Some may wonder, though: Does this availability of recall statistics signal a shift away from elusion as a reliable data point? Additionally, recall is a familiar term from sample-based learning; have we returned to the days of control sets and early innovations in technology-assisted review?

The answer is no. Elusion has not become passé—no need to throw out your “I heart elusion” t-shirt—because this change is additive. In fact, a well-rounded approach to statistically evaluating your active learning projects will give you a more complete toolset for validating your use of the technology to aid review.

Prioritized Review and Elusion

A common way to use active learning is in the context of prioritized review—especially for teams who are new to the workflow. In a prioritized review, reviewers are served the highest-ranking documents for coding as the active learning engine learns from those decisions. The most relevant documents are presented first, and as reviewers make decisions on them, the algorithm fine-tunes its predictive designations to issue more batches. At some point, “the good stuff” has all been seen, and the quality and relevance of any remaining high-ranking documents deteriorates. This drop in relevance signals that the review is nearing completion.

Once that happens, the next step is to run an elusion test, which concisely measures the impact of stopping the review and not producing the low-ranking, unreviewed documents (i.e., the “discard pile”). The resulting elusion rate will tell you what percentage of documents in the discard pile may be relevant. The value of this statistic was true before, and it remains true. But an elusion rate alone can be difficult to interpret.

Most knowledgeable practitioners often include the elusion rate as part of a broader description of the project. In that larger report, they might include the number of relevant documents found during the review, total size of the project, total size of the discard pile, and so on.

In some regard, what they are doing is providing details that recall (the ratio of discovered relevant documents to the total number thought to be in the data set) and richness (the percentage of relevant documents across the entire data set) reporting can provide automatically. These show statistical insight into how many documents in the overall data set were relevant, how many weren’t, how well the system identified them, and what stones might be left unturned if the review were to cease at a given point in time.

Thus, knowing the elusion rate alone does not give me a complete picture of a review. I may know that my elusion rate is 3 percent, but knowing whether my overall project richness was 4 percent or 40 percent tells me how strong of a result that 3 percent number is. With this in mind, elusion and richness allow me to calculate recall, and elusion and recall allow me to calculate richness.

There’s a basic principle at stake here, which is that you usually need two metrics to draw any conclusions, and the more the merrier.
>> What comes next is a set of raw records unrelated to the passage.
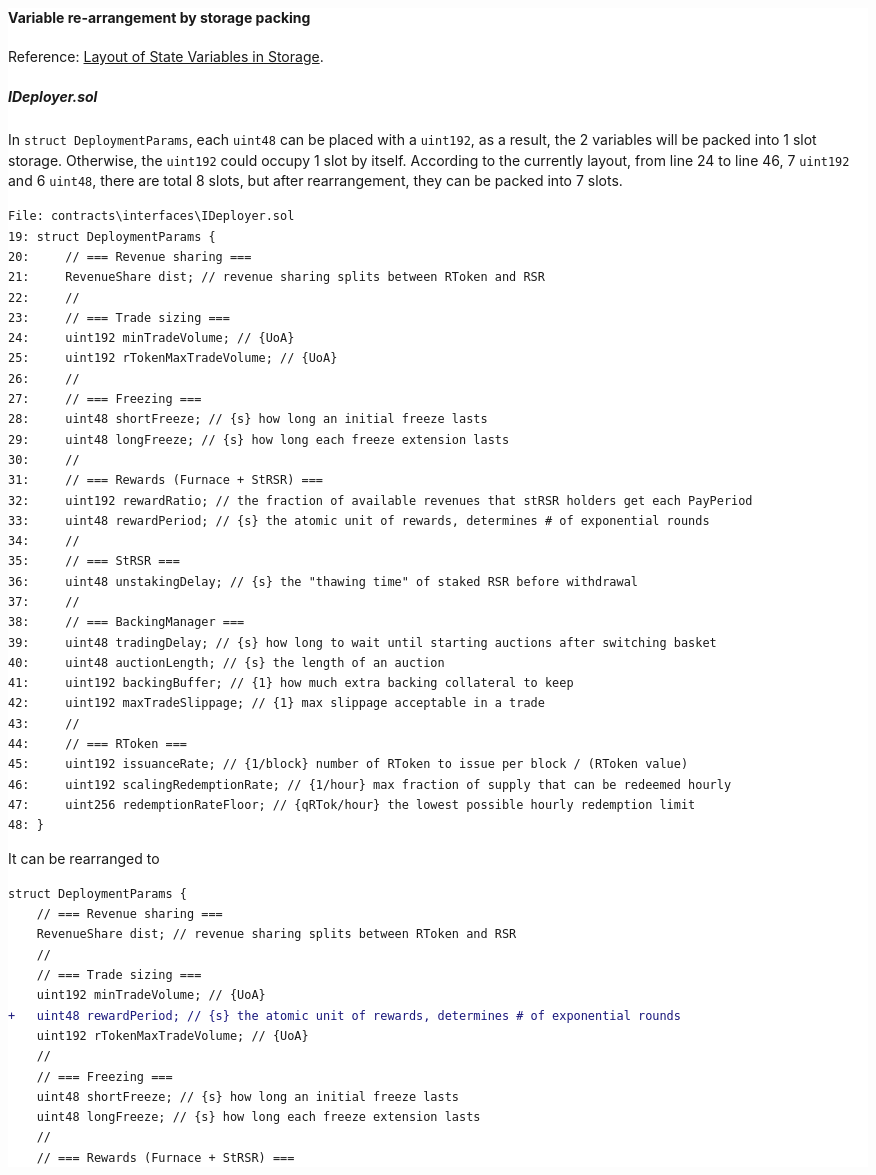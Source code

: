

#### Variable re-arrangement by storage packing

Reference: [Layout of State Variables in Storage](https://docs.soliditylang.org/en/v0.8.13/internals/layout_in_storage.html).

##### IDeployer.sol

In `struct DeploymentParams`, each `uint48` can be placed with a `uint192`, as a result, the 2 variables will be packed into 1 slot storage. Otherwise, the `uint192` could occupy 1 slot by itself. According to the currently layout, from line 24 to line 46, 7 `uint192` and 6 `uint48`, there are total 8 slots, but after rearrangement, they can be packed into 7 slots.

```solidity
File: contracts\interfaces\IDeployer.sol
19: struct DeploymentParams {
20:     // === Revenue sharing ===
21:     RevenueShare dist; // revenue sharing splits between RToken and RSR
22:     //
23:     // === Trade sizing ===
24:     uint192 minTradeVolume; // {UoA}
25:     uint192 rTokenMaxTradeVolume; // {UoA}
26:     //
27:     // === Freezing ===
28:     uint48 shortFreeze; // {s} how long an initial freeze lasts
29:     uint48 longFreeze; // {s} how long each freeze extension lasts
30:     //
31:     // === Rewards (Furnace + StRSR) ===
32:     uint192 rewardRatio; // the fraction of available revenues that stRSR holders get each PayPeriod
33:     uint48 rewardPeriod; // {s} the atomic unit of rewards, determines # of exponential rounds
34:     //
35:     // === StRSR ===
36:     uint48 unstakingDelay; // {s} the "thawing time" of staked RSR before withdrawal
37:     //
38:     // === BackingManager ===
39:     uint48 tradingDelay; // {s} how long to wait until starting auctions after switching basket
40:     uint48 auctionLength; // {s} the length of an auction
41:     uint192 backingBuffer; // {1} how much extra backing collateral to keep
42:     uint192 maxTradeSlippage; // {1} max slippage acceptable in a trade
43:     //
44:     // === RToken ===
45:     uint192 issuanceRate; // {1/block} number of RToken to issue per block / (RToken value)
46:     uint192 scalingRedemptionRate; // {1/hour} max fraction of supply that can be redeemed hourly
47:     uint256 redemptionRateFloor; // {qRTok/hour} the lowest possible hourly redemption limit
48: }
```

It can be rearranged to 
```diff
struct DeploymentParams {
    // === Revenue sharing ===
    RevenueShare dist; // revenue sharing splits between RToken and RSR
    //
    // === Trade sizing ===
    uint192 minTradeVolume; // {UoA}
+   uint48 rewardPeriod; // {s} the atomic unit of rewards, determines # of exponential rounds
    uint192 rTokenMaxTradeVolume; // {UoA}
    //
    // === Freezing ===
    uint48 shortFreeze; // {s} how long an initial freeze lasts
    uint48 longFreeze; // {s} how long each freeze extension lasts
    //
    // === Rewards (Furnace + StRSR) ===
```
As a lover of data, I rarely stop at two, but two is much better than one.

When Elusion is Less Useful

Sometimes, an administrator wants to understand how the active learning engine is performing well before the review is nearing completion. They may want to look for problems or predict when the review might finish. In these situations, they want to understand both types of prediction: false negatives and false positives.

But elusion, whose strength lies in its simplicity, only measures the false negative rate. By bringing in precision (which measures false positive rates by quantifying the accuracy of the predicted designations), and richness (which predicts your total number of relevant documents), a more complete picture comes into focus, which illuminates your current efficacy as well as the path remaining for the review.

Embracing Measured Flexibility

RelativityOne is often employed in remarkable and innovative ways by our community of users, and active learning is no different. Since active learning first launched in Relativity, we have seen users employ multiple projects within a workspace, using different workflow styles, and with varying document populations and review fields, to meet the unique needs of each matter. It’s an incredibly flexible piece of technology, which can be adapted to so many uses cases. This diversity of applications requires variety in project validation, and elusion alone doesn’t always fit the bill.

Historically, some teams have chosen to manage by creating their own project validation protocols. They have drawn out random samples, calculated rates independently, and reported to their colleagues, regulators, and courts the metrics of interest. But such statistical innovation is not for everyone. So we’re happy to make it easier for all.

By accessing more validation metrics, your team is empowered to make active learning a viable and defensible option for more and more of your projects. Happy learning! And if you need any support, please don’t hesitate to reach out to our team. We’re here to help.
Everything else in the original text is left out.